Explorers might like to take a trip to the Formentor Lighthouse on the northern tip of Majorca. The view from this lookout is stunning and an absolute must-see. If you're not so keen on heights, then maybe the magical Caves of Drach are more suited – this soft glowing, underground maze is enough to take anyone's breath away.
Those with excess energy might be interested in climbing a step for every day of the year at the 365 Calvari Steps in Pollensa. For the really adventurous, there is the Jungle Parc in Santa Ponsa, complete with climbing activities for the whole family. If you're feeling like just sitting down and enjoying the views, the Ferrocarril de Soller train line will take you past many of these places too.

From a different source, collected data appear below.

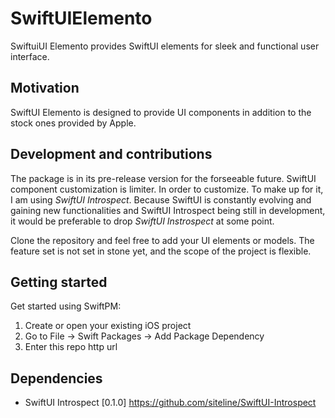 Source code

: # SwiftUIElemento

SwiftuiUI Elemento provides SwiftUI elements for sleek and functional user interface.

## Motivation

SwiftUI Elemento is designed to provide UI components in addition to the stock ones provided by Apple.

## Development and contributions

The package is in its pre-release version for the forseeable future. SwiftUI component customization is limiter. In order to customize. To make up for it, I am using *SwiftUI Introspect*. Because SwiftUI is constantly evolving and gaining new functionalities and SwiftUI Introspect being still in development, it would be preferable to drop *SwiftUI Instrospect* at some point.

Clone the repository and feel free to add your UI elements or models. The feature set is not set in stone yet, and the scope of the project is flexible. 

## Getting started

Get started using SwiftPM:

1. Create or open your existing iOS project
2. Go to File -> Swift Packages -> Add Package Dependency
3. Enter this repo http url

## Dependencies

* SwiftUI Introspect [0.1.0] https://github.com/siteline/SwiftUI-Introspect

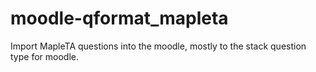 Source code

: # moodle-qformat_mapleta
Import MapleTA questions into the moodle, mostly to the stack question type for moodle.
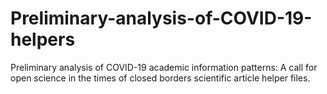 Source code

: # Preliminary-analysis-of-COVID-19-helpers
Preliminary analysis of COVID-19 academic information patterns: A call for open science in the times of closed borders scientific article helper files.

It's always nice to experience the cultural history of a place when on holiday, and Majorca's medieval heritage is an absolute must for archeology and art lovers. Llotja in Palma is a beautiful 15th century exhibition hall, with ornate battlements outside and great natural light inside.
After this, make the short journey to the Basilica de Sant Francesc or the Cathedral of Le Seu. These heavily decorative builds are some of the most beautiful in the whole country, and are a must-see for any keen sightseer.
The old town in Alcudia is home to some of the most scenic town walks in Majorca and boasts a bustling market which attracts locals and tourists alike. The stalls here open early and sell a huge range of fresh fruit and vegetables, local fish and meats, as well as beautiful handcrafted homeware and clothing.
The artistic should pay a visit to the excellent exhibitions in the Pilar and Joan Miro Foundation. The collection is presented perfectly in a number of delightful rooms, with careful colour and light coordination to compliment the work.
Alternatively, you can catch an evening show at one of the island's great theatre or entertainment venues. The two most popular of these are the Pirates Adventure show in Magaluf and the Son Amor in Bunyola - the perfect night, after the perfect day in Majorca.